I love coming home, seeing the stack of tantalizing covers on the coffee table (apologies to my spouse, who is forever trying to keep the house tidy), and picking one up to spend hours lost in the worlds within.
Yes, I loved the recent Blade Runner 2049, yes, I watched the online shorts that led up to it. Yes, I re-watched the original, including the directors cut (and the hilarious back-story to the poorly-performed Harrison Ford voice over in the actual released movie: look it up yourself). And yet.
(side note: Amazon Originals now has a one season series: Electric Dreams, that is a fantastic collection of video interpretations of Dick’s short stories. Don’t miss ‘Autofac.’)
The book blows all the movies away. Philip K. Dick was not only decades ahead of his time, even now, his writing and thinking are too complex, too interweaved, too subtle for the movie screen. Electric sheep, artificial owls, animals figure prominently in the book, and are only briefly referenced in the movie. And the title finally makes sense. I really enjoyed this.
I’ve been fascinated recently (as you may know, reader) with meals, modified fasting, weight management, meditation.
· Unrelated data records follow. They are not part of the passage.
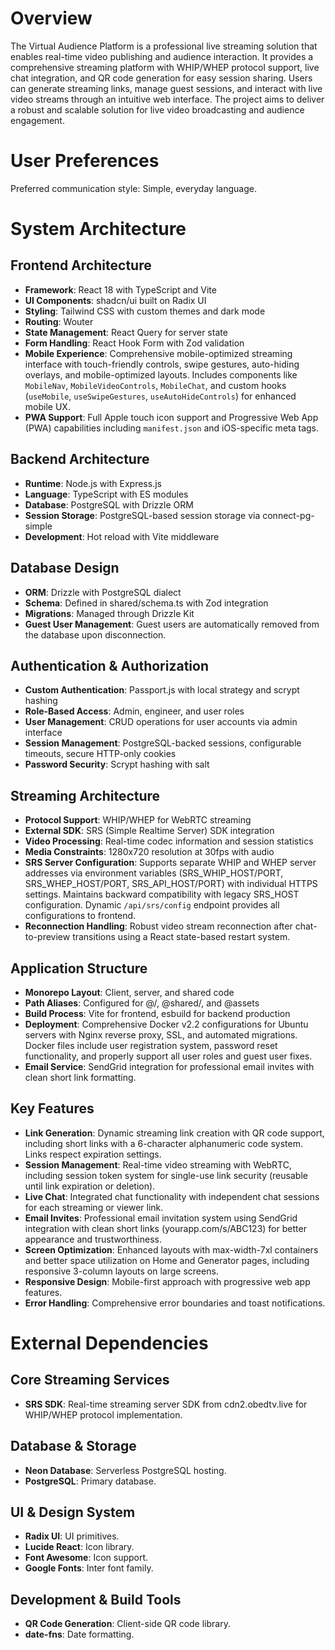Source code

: # Overview

The Virtual Audience Platform is a professional live streaming solution that enables real-time video publishing and audience interaction. It provides a comprehensive streaming platform with WHIP/WHEP protocol support, live chat integration, and QR code generation for easy session sharing. Users can generate streaming links, manage guest sessions, and interact with live video streams through an intuitive web interface. The project aims to deliver a robust and scalable solution for live video broadcasting and audience engagement.

# User Preferences

Preferred communication style: Simple, everyday language.

# System Architecture

## Frontend Architecture
- **Framework**: React 18 with TypeScript and Vite
- **UI Components**: shadcn/ui built on Radix UI
- **Styling**: Tailwind CSS with custom themes and dark mode
- **Routing**: Wouter
- **State Management**: React Query for server state
- **Form Handling**: React Hook Form with Zod validation
- **Mobile Experience**: Comprehensive mobile-optimized streaming interface with touch-friendly controls, swipe gestures, auto-hiding overlays, and mobile-optimized layouts. Includes components like `MobileNav`, `MobileVideoControls`, `MobileChat`, and custom hooks (`useMobile`, `useSwipeGestures`, `useAutoHideControls`) for enhanced mobile UX.
- **PWA Support**: Full Apple touch icon support and Progressive Web App (PWA) capabilities including `manifest.json` and iOS-specific meta tags.

## Backend Architecture  
- **Runtime**: Node.js with Express.js
- **Language**: TypeScript with ES modules
- **Database**: PostgreSQL with Drizzle ORM
- **Session Storage**: PostgreSQL-based session storage via connect-pg-simple
- **Development**: Hot reload with Vite middleware

## Database Design
- **ORM**: Drizzle with PostgreSQL dialect
- **Schema**: Defined in shared/schema.ts with Zod integration
- **Migrations**: Managed through Drizzle Kit
- **Guest User Management**: Guest users are automatically removed from the database upon disconnection.

## Authentication & Authorization
- **Custom Authentication**: Passport.js with local strategy and scrypt hashing
- **Role-Based Access**: Admin, engineer, and user roles
- **User Management**: CRUD operations for user accounts via admin interface
- **Session Management**: PostgreSQL-backed sessions, configurable timeouts, secure HTTP-only cookies
- **Password Security**: Scrypt hashing with salt

## Streaming Architecture
- **Protocol Support**: WHIP/WHEP for WebRTC streaming
- **External SDK**: SRS (Simple Realtime Server) SDK integration
- **Video Processing**: Real-time codec information and session statistics
- **Media Constraints**: 1280x720 resolution at 30fps with audio
- **SRS Server Configuration**: Supports separate WHIP and WHEP server addresses via environment variables (SRS_WHIP_HOST/PORT, SRS_WHEP_HOST/PORT, SRS_API_HOST/PORT) with individual HTTPS settings. Maintains backward compatibility with legacy SRS_HOST configuration. Dynamic `/api/srs/config` endpoint provides all configurations to frontend.
- **Reconnection Handling**: Robust video stream reconnection after chat-to-preview transitions using a React state-based restart system.

## Application Structure
- **Monorepo Layout**: Client, server, and shared code
- **Path Aliases**: Configured for @/, @shared/, and @assets
- **Build Process**: Vite for frontend, esbuild for backend production
- **Deployment**: Comprehensive Docker v2.2 configurations for Ubuntu servers with Nginx reverse proxy, SSL, and automated migrations. Docker files include user registration system, password reset functionality, and properly support all user roles and guest user fixes.
- **Email Service**: SendGrid integration for professional email invites with clean short link formatting.

## Key Features
- **Link Generation**: Dynamic streaming link creation with QR code support, including short links with a 6-character alphanumeric code system. Links respect expiration settings.
- **Session Management**: Real-time video streaming with WebRTC, including session token system for single-use link security (reusable until link expiration or deletion).
- **Live Chat**: Integrated chat functionality with independent chat sessions for each streaming or viewer link.
- **Email Invites**: Professional email invitation system using SendGrid integration with clean short links (yourapp.com/s/ABC123) for better appearance and trustworthiness.
- **Screen Optimization**: Enhanced layouts with max-width-7xl containers and better space utilization on Home and Generator pages, including responsive 3-column layouts on large screens.
- **Responsive Design**: Mobile-first approach with progressive web app features.
- **Error Handling**: Comprehensive error boundaries and toast notifications.

# External Dependencies

## Core Streaming Services
- **SRS SDK**: Real-time streaming server SDK from cdn2.obedtv.live for WHIP/WHEP protocol implementation.

## Database & Storage
- **Neon Database**: Serverless PostgreSQL hosting.
- **PostgreSQL**: Primary database.

## UI & Design System
- **Radix UI**: UI primitives.
- **Lucide React**: Icon library.
- **Font Awesome**: Icon support.
- **Google Fonts**: Inter font family.

## Development & Build Tools
- **QR Code Generation**: Client-side QR code library.
- **date-fns**: Date formatting.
I guess I’m turning into one of those hippie, birkenstock-wearing, health-food-pushing, “hey, just use lemon juice for that” doctors from from a too-cool-for-school non-metropolitan back-to-earth backwaters.
I’m always interested in non-traditional ideas that maybe mainstream medicine has not yet embraced. Chrono-biology for instance (perhaps a future blog post). In short, I find that the ways of our healthcare system are perhaps too ego-centric and too shortsighted to encompass the breadth of human experience, and that maybe, just maybe, folks in other cultures have figured out smart, healthful things as well.
In this case, Michael Pollan, who re-popularized the old adage, appears to be right. Not only his original: “Eat food, not too much, mostly plants” but also “Eat breakfast like a king, lunch like a prince, dinner like a pauper.”
This NYTimes article refers to a book called The Circadian Code by Satchin Panda, a professor at the Salk Institute. One of the main ideas is to consider eating all your meals within a 6 hour window each day, guaranteeing your body an 18 hour fast, which apparently is a healthy and a cycle that your tissues and organs and body expect. It results in less weight gain, easier weight loss, and lots of other downstream benefits.
CMIO’s take? Look outside your usual sources of inspiration for ideas on living healthier.